Set down every entry again, exactly as it appears.

Source texts of formatted documents
_ _ _ _ _ _ _

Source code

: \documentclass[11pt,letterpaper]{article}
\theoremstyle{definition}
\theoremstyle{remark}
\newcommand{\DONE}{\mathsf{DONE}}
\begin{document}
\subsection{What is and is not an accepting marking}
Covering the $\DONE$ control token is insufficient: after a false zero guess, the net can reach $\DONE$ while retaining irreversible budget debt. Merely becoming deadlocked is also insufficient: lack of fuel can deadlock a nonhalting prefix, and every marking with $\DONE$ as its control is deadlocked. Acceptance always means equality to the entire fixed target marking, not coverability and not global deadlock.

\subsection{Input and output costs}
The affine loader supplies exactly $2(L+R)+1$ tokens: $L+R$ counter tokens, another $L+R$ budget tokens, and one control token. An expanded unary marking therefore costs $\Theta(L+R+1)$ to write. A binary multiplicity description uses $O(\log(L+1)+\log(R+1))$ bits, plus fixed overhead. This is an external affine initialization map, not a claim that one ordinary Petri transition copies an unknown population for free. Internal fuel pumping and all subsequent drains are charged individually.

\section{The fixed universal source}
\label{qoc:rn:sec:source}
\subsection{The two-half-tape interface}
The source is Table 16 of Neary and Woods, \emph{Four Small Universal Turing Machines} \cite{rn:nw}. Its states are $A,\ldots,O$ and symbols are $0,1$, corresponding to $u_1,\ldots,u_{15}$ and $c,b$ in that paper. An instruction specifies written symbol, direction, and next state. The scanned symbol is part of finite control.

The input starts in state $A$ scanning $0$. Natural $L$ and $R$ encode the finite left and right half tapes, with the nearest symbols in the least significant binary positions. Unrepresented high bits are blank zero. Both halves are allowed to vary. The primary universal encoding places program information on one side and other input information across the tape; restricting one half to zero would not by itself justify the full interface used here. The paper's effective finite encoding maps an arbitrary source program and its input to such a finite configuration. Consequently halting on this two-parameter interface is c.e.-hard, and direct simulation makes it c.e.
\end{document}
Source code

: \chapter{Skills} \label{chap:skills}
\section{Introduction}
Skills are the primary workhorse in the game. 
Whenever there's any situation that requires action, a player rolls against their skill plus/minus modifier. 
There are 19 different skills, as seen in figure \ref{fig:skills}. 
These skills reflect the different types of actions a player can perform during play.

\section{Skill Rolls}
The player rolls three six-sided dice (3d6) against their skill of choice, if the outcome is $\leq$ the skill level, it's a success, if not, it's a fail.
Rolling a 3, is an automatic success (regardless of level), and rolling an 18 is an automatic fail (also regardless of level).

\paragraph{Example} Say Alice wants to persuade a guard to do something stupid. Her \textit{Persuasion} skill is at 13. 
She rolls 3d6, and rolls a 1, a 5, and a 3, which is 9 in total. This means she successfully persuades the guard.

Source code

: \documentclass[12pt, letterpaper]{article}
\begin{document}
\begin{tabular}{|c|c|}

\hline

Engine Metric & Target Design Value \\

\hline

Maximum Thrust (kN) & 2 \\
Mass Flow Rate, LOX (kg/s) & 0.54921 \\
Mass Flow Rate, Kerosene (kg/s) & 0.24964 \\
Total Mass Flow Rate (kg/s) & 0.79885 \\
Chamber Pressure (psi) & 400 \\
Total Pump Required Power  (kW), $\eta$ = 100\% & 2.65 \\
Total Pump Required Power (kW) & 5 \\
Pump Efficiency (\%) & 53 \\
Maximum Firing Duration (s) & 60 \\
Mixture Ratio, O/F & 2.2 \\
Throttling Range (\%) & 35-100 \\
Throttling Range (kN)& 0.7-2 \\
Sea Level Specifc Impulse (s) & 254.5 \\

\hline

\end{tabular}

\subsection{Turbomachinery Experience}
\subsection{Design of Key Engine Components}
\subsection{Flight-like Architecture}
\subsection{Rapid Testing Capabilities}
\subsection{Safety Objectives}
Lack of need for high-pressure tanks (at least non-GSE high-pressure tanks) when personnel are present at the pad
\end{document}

_ _ _ _ _ _ _

Written answer —
Source code

: \documentclass[11pt,letterpaper]{article}
\theoremstyle{definition}
\theoremstyle{remark}
\newcommand{\DONE}{\mathsf{DONE}}
\begin{document}
\subsection{What is and is not an accepting marking}
Covering the $\DONE$ control token is insufficient: after a false zero guess, the net can reach $\DONE$ while retaining irreversible budget debt. Merely becoming deadlocked is also insufficient: lack of fuel can deadlock a nonhalting prefix, and every marking with $\DONE$ as its control is deadlocked. Acceptance always means equality to the entire fixed target marking, not coverability and not global deadlock.

\subsection{Input and output costs}
The affine loader supplies exactly $2(L+R)+1$ tokens: $L+R$ counter tokens, another $L+R$ budget tokens, and one control token. An expanded unary marking therefore costs $\Theta(L+R+1)$ to write. A binary multiplicity description uses $O(\log(L+1)+\log(R+1))$ bits, plus fixed overhead. This is an external affine initialization map, not a claim that one ordinary Petri transition copies an unknown population for free. Internal fuel pumping and all subsequent drains are charged individually.

\section{The fixed universal source}
\label{qoc:rn:sec:source}
\subsection{The two-half-tape interface}
The source is Table 16 of Neary and Woods, \emph{Four Small Universal Turing Machines} \cite{rn:nw}. Its states are $A,\ldots,O$ and symbols are $0,1$, corresponding to $u_1,\ldots,u_{15}$ and $c,b$ in that paper. An instruction specifies written symbol, direction, and next state. The scanned symbol is part of finite control.

The input starts in state $A$ scanning $0$. Natural $L$ and $R$ encode the finite left and right half tapes, with the nearest symbols in the least significant binary positions. Unrepresented high bits are blank zero. Both halves are allowed to vary. The primary universal encoding places program information on one side and other input information across the tape; restricting one half to zero would not by itself justify the full interface used here. The paper's effective finite encoding maps an arbitrary source program and its input to such a finite configuration. Consequently halting on this two-parameter interface is c.e.-hard, and direct simulation makes it c.e.
\end{document}
Source code

: \chapter{Skills} \label{chap:skills}
\section{Introduction}
Skills are the primary workhorse in the game. 
Whenever there's any situation that requires action, a player rolls against their skill plus/minus modifier. 
There are 19 different skills, as seen in figure \ref{fig:skills}. 
These skills reflect the different types of actions a player can perform during play.

\section{Skill Rolls}
The player rolls three six-sided dice (3d6) against their skill of choice, if the outcome is $\leq$ the skill level, it's a success, if not, it's a fail.
Rolling a 3, is an automatic success (regardless of level), and rolling an 18 is an automatic fail (also regardless of level).

\paragraph{Example} Say Alice wants to persuade a guard to do something stupid. Her \textit{Persuasion} skill is at 13. 
She rolls 3d6, and rolls a 1, a 5, and a 3, which is 9 in total. This means she successfully persuades the guard.

Source code

: \documentclass[12pt, letterpaper]{article}
\begin{document}
\begin{tabular}{|c|c|}

\hline

Engine Metric & Target Design Value \\

\hline

Maximum Thrust (kN) & 2 \\
Mass Flow Rate, LOX (kg/s) & 0.54921 \\
Mass Flow Rate, Kerosene (kg/s) & 0.24964 \\
Total Mass Flow Rate (kg/s) & 0.79885 \\
Chamber Pressure (psi) & 400 \\
Total Pump Required Power  (kW), $\eta$ = 100\% & 2.65 \\
Total Pump Required Power (kW) & 5 \\
Pump Efficiency (\%) & 53 \\
Maximum Firing Duration (s) & 60 \\
Mixture Ratio, O/F & 2.2 \\
Throttling Range (\%) & 35-100 \\
Throttling Range (kN)& 0.7-2 \\
Sea Level Specifc Impulse (s) & 254.5 \\

\hline

\end{tabular}

\subsection{Turbomachinery Experience}
\subsection{Design of Key Engine Components}
\subsection{Flight-like Architecture}
\subsection{Rapid Testing Capabilities}
\subsection{Safety Objectives}
Lack of need for high-pressure tanks (at least non-GSE high-pressure tanks) when personnel are present at the pad
\end{document}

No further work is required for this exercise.